-- Opening Marker --
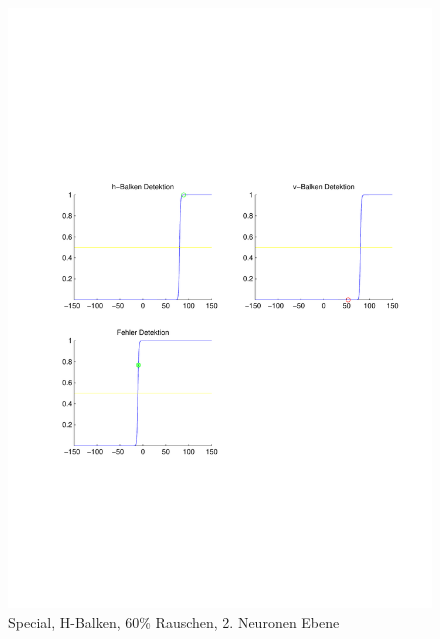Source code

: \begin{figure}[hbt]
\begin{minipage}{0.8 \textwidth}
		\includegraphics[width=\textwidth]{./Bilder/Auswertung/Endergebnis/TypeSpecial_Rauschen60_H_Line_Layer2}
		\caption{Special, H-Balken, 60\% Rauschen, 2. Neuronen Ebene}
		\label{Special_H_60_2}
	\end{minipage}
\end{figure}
-- Closing Marker --
What you return should be the entries from above, unchanged and without their images.

● **Exercise solution**:
Source code

: \begin{figure}[hbt]
\begin{minipage}{0.8 \textwidth}
		\includegraphics[width=\textwidth]{./Bilder/Auswertung/Endergebnis/TypeSpecial_Rauschen60_H_Line_Layer2}
		\caption{Special, H-Balken, 60\% Rauschen, 2. Neuronen Ebene}
		\label{Special_H_60_2}
	\end{minipage}
\end{figure}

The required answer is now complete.